> Problem: Working from the listing below, pick each line containing the word "queries" and copy it.

> Recorded data:
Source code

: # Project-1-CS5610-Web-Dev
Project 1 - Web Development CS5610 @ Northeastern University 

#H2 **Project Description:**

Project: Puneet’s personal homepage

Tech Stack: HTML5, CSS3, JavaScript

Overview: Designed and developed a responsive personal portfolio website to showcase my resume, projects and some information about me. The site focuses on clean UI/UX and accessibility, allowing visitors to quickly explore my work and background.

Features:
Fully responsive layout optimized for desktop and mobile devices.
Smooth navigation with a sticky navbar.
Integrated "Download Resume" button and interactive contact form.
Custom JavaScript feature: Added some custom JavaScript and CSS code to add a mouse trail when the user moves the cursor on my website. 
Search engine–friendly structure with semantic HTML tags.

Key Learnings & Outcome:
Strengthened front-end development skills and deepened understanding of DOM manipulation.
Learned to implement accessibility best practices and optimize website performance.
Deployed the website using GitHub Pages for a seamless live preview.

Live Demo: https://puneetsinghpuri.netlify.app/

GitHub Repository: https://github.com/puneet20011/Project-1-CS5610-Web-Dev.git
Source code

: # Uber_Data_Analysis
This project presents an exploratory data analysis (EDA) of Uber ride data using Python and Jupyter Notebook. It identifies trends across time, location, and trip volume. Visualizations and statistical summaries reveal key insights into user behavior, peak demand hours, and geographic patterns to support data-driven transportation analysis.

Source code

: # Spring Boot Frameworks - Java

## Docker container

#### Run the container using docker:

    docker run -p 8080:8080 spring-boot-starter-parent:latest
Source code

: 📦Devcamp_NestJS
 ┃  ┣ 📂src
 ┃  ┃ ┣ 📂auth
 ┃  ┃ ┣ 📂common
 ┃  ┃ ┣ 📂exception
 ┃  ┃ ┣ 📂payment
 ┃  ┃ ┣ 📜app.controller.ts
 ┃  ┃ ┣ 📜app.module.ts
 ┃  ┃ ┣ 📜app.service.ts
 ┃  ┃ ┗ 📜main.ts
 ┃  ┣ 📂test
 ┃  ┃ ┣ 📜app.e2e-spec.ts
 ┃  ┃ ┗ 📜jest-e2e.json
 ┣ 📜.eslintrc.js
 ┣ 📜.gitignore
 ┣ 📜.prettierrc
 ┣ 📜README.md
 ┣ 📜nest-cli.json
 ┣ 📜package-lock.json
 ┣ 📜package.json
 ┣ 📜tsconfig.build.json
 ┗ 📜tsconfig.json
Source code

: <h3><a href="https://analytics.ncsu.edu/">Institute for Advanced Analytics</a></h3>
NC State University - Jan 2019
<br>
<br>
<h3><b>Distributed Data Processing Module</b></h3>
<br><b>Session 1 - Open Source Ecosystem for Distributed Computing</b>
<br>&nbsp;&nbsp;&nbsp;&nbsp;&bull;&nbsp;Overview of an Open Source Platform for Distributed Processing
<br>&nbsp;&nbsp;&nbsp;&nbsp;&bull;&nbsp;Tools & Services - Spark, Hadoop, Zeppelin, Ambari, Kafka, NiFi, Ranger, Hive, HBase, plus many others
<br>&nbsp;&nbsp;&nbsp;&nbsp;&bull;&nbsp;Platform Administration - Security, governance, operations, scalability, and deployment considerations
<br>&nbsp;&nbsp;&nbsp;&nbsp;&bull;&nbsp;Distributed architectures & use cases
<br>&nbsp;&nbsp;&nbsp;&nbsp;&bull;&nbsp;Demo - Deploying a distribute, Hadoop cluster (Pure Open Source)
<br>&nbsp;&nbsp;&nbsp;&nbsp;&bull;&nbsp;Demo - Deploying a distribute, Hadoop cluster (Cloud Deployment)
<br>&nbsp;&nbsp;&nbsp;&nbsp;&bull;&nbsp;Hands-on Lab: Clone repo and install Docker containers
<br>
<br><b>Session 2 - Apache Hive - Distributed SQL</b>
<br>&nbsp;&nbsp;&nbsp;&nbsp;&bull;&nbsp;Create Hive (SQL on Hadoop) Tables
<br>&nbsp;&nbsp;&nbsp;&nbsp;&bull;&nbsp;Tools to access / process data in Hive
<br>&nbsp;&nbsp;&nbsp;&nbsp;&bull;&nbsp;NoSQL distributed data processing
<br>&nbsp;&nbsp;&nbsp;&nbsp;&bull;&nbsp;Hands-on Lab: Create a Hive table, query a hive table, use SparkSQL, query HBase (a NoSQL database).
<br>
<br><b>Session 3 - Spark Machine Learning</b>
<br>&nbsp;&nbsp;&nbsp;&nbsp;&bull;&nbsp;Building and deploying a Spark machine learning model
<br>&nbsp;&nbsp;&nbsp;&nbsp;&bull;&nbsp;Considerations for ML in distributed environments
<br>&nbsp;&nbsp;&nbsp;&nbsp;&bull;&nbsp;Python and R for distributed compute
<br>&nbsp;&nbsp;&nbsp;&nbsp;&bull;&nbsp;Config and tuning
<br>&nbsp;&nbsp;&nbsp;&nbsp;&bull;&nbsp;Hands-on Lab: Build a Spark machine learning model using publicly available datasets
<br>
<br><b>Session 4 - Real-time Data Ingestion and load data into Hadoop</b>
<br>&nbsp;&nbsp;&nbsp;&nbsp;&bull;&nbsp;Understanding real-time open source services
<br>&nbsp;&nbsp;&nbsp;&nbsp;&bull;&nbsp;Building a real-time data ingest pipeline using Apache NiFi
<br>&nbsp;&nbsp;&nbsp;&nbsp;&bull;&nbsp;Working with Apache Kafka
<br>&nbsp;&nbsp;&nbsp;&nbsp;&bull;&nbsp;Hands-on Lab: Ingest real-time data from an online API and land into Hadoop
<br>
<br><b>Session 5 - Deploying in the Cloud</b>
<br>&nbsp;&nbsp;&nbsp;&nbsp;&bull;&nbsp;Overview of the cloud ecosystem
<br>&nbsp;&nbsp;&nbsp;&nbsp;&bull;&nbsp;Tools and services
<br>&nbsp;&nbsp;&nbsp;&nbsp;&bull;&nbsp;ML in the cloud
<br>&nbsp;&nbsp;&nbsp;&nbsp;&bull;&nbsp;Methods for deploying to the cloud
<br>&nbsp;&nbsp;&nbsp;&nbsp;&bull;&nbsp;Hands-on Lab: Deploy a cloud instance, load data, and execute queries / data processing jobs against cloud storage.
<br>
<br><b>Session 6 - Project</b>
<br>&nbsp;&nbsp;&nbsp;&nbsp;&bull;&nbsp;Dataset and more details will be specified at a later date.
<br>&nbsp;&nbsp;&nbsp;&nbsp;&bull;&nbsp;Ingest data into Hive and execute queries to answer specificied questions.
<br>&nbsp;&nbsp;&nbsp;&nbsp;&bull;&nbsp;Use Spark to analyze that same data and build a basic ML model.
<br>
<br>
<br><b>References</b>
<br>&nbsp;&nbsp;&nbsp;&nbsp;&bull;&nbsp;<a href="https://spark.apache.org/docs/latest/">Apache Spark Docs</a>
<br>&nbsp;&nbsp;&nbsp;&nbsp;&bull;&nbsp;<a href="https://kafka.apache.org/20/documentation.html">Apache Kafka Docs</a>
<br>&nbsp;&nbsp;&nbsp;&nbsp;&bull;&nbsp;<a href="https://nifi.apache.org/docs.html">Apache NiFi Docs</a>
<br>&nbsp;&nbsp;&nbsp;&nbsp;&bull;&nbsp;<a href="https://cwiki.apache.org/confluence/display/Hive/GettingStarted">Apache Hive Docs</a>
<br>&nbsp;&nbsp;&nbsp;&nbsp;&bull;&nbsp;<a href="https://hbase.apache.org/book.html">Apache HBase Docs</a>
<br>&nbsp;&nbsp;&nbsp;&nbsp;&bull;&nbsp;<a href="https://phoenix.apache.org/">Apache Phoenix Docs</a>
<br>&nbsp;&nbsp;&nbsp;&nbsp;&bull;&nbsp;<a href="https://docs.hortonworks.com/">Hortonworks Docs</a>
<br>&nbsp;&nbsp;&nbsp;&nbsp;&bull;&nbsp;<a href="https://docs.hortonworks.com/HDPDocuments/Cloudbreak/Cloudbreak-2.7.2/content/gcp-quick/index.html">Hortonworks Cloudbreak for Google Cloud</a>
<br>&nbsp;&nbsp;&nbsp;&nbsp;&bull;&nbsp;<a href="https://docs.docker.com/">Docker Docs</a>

> Task solution:
<br>&nbsp;&nbsp;&nbsp;&nbsp;&bull;&nbsp;Hands-on Lab: Deploy a cloud instance, load data, and execute queries / data processing jobs against cloud storage.
<br>&nbsp;&nbsp;&nbsp;&nbsp;&bull;&nbsp;Ingest data into Hive and execute queries to answer specificied questions.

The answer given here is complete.